I just don't know how to rate this movie. So much of it sucks! It totally fucking fails to say anything about depression in a remotely meaningful way. Anybody with any kind of depression, melancholic or not, is probably going to be offended or even more depressed at such a wack-ass portrayal. The violent end of life as we know it could be such an interesting exploration of people's attitudes and the director totally whiffs it. Having said that, it's still a really beautiful movie.

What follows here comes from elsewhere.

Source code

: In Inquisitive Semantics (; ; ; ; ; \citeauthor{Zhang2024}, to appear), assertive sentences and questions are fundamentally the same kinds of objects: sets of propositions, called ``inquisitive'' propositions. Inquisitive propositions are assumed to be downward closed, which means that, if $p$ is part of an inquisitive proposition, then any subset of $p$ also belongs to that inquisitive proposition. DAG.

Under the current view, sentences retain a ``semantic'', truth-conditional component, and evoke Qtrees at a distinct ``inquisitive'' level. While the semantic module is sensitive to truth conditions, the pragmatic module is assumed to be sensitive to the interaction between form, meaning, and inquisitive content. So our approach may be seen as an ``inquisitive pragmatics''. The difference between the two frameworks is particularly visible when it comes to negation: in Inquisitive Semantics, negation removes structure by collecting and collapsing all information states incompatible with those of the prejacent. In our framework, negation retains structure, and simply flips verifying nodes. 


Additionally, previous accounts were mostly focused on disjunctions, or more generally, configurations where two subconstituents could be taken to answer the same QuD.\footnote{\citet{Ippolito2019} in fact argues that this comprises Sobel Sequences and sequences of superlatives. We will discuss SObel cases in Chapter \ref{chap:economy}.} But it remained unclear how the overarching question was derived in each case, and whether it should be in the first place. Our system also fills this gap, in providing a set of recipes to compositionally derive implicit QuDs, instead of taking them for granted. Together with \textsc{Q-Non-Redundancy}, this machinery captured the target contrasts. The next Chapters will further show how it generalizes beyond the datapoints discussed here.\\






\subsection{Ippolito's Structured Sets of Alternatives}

At least some parts of this should be excerpted in amateur filmography classes. It doesn't hurt that the theme of the movie is so interesting that no amount of suckage could make it totally dull. I also thought it was neat to see how many people have gotten different things out of it. When I went through reviews I saw people focusing on the story, the (nonsensical, poorly defined) symbolism, the nature of relationships, and so forth. Watching this movie with a date or a group of friends would definitely lead to some good discussions. I wish I had a better way to sum it up or something even remotely witty to say but I'm just done. This movie is pretty and baffling and frustrating as hell. Watch it or something, I guess. Oh, and Kirsten Dunst's tits are fabulous.